**What you will do**
Set down a faithful copy of every record, and skip the pictures in it.

(Document images with source code)
# # # # #
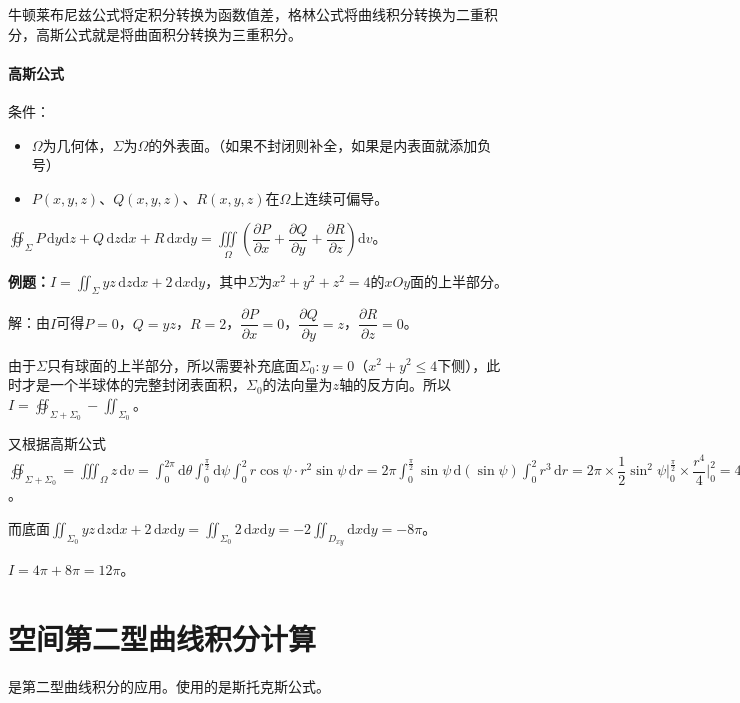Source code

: 牛顿莱布尼兹公式将定积分转换为函数值差，格林公式将曲线积分转换为二重积分，高斯公式就是将曲面积分转换为三重积分。

\paragraph{高斯公式} \leavevmode \medskip

条件：

\begin{itemize}
    \item $\Omega$为几何体，$\Sigma$为$\Omega$的外表面。（如果不封闭则补全，如果是内表面就添加负号）
    \item $P(x,y,z)$、$Q(x,y,z)$、$R(x,y,z)$在$\Omega$上连续可偏导。
\end{itemize}

$\displaystyle{\oiint_\Sigma P\,\textrm{d}y\textrm{d}z+Q\,\textrm{d}z\textrm{d}x+R\,\textrm{d}x\textrm{d}y=\iiint\limits_\Omega\left(\dfrac{\partial P}{\partial x}+\dfrac{\partial Q}{\partial y}+\dfrac{\partial R}{\partial z}\right)\textrm{d}v}$。

\textbf{例题：}$I=\iint_\Sigma yz\,\textrm{d}z\textrm{d}x+2\,\textrm{d}x\textrm{d}y$，其中$\Sigma$为$x^2+y^2+z^2=4$的$xOy$面的上半部分。

解：由$I$可得$P=0$，$Q=yz$，$R=2$，$\dfrac{\partial P}{\partial x}=0$，$\dfrac{\partial Q}{\partial y}=z$，$\dfrac{\partial R}{\partial z}=0$。

由于$\Sigma$只有球面的上半部分，所以需要补充底面$\Sigma_0:y=0$（$x^2+y^2\leqslant4$下侧），此时才是一个半球体的完整封闭表面积，$\Sigma_0$的法向量为$z$轴的反方向。所以$I=\oiint_{\Sigma+\Sigma_0}-\iint_{\Sigma_0}$。

又根据高斯公式$\oiint_{\Sigma+\Sigma_0}=\iiint_\Omega z\,\textrm{d}v=\int_0^{2\pi}\textrm{d}\theta\int_0^{\frac{\pi}{2}}\textrm{d}\psi\int_0^2r\cos\psi\cdot r^2\sin\psi\,\textrm{d}r=2\pi\int_0^{\frac{\pi}{2}}\sin\psi\,\textrm{d}(\sin\psi)\int_0^2r^3\,\textrm{d}r=2\pi\times\dfrac{1}{2}\sin^2\psi\vert_0^{\frac{\pi}{2}}\times\dfrac{r^4}{4}\vert_0^2=4\pi$。

而底面$\iint_{\Sigma_0}yz\,\textrm{d}z\textrm{d}x+2\,\textrm{d}x\textrm{d}y=\iint_{\Sigma_0}2\,\textrm{d}x\textrm{d}y=-2\iint_{D_{xy}}\textrm{d}x\textrm{d}y=-8\pi$。

$I=4\pi+8\pi=12\pi$。

\section{空间第二型曲线积分计算}

是第二型曲线积分的应用。使用的是斯托克斯公式。

%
# # # # #
**Output for this exercise**
Source code

: 牛顿莱布尼兹公式将定积分转换为函数值差，格林公式将曲线积分转换为二重积分，高斯公式就是将曲面积分转换为三重积分。

\paragraph{高斯公式} \leavevmode \medskip

条件：

\begin{itemize}
    \item $\Omega$为几何体，$\Sigma$为$\Omega$的外表面。（如果不封闭则补全，如果是内表面就添加负号）
    \item $P(x,y,z)$、$Q(x,y,z)$、$R(x,y,z)$在$\Omega$上连续可偏导。
\end{itemize}

$\displaystyle{\oiint_\Sigma P\,\textrm{d}y\textrm{d}z+Q\,\textrm{d}z\textrm{d}x+R\,\textrm{d}x\textrm{d}y=\iiint\limits_\Omega\left(\dfrac{\partial P}{\partial x}+\dfrac{\partial Q}{\partial y}+\dfrac{\partial R}{\partial z}\right)\textrm{d}v}$。

\textbf{例题：}$I=\iint_\Sigma yz\,\textrm{d}z\textrm{d}x+2\,\textrm{d}x\textrm{d}y$，其中$\Sigma$为$x^2+y^2+z^2=4$的$xOy$面的上半部分。

解：由$I$可得$P=0$，$Q=yz$，$R=2$，$\dfrac{\partial P}{\partial x}=0$，$\dfrac{\partial Q}{\partial y}=z$，$\dfrac{\partial R}{\partial z}=0$。

由于$\Sigma$只有球面的上半部分，所以需要补充底面$\Sigma_0:y=0$（$x^2+y^2\leqslant4$下侧），此时才是一个半球体的完整封闭表面积，$\Sigma_0$的法向量为$z$轴的反方向。所以$I=\oiint_{\Sigma+\Sigma_0}-\iint_{\Sigma_0}$。

又根据高斯公式$\oiint_{\Sigma+\Sigma_0}=\iiint_\Omega z\,\textrm{d}v=\int_0^{2\pi}\textrm{d}\theta\int_0^{\frac{\pi}{2}}\textrm{d}\psi\int_0^2r\cos\psi\cdot r^2\sin\psi\,\textrm{d}r=2\pi\int_0^{\frac{\pi}{2}}\sin\psi\,\textrm{d}(\sin\psi)\int_0^2r^3\,\textrm{d}r=2\pi\times\dfrac{1}{2}\sin^2\psi\vert_0^{\frac{\pi}{2}}\times\dfrac{r^4}{4}\vert_0^2=4\pi$。

而底面$\iint_{\Sigma_0}yz\,\textrm{d}z\textrm{d}x+2\,\textrm{d}x\textrm{d}y=\iint_{\Sigma_0}2\,\textrm{d}x\textrm{d}y=-2\iint_{D_{xy}}\textrm{d}x\textrm{d}y=-8\pi$。

$I=4\pi+8\pi=12\pi$。

\section{空间第二型曲线积分计算}

是第二型曲线积分的应用。使用的是斯托克斯公式。

%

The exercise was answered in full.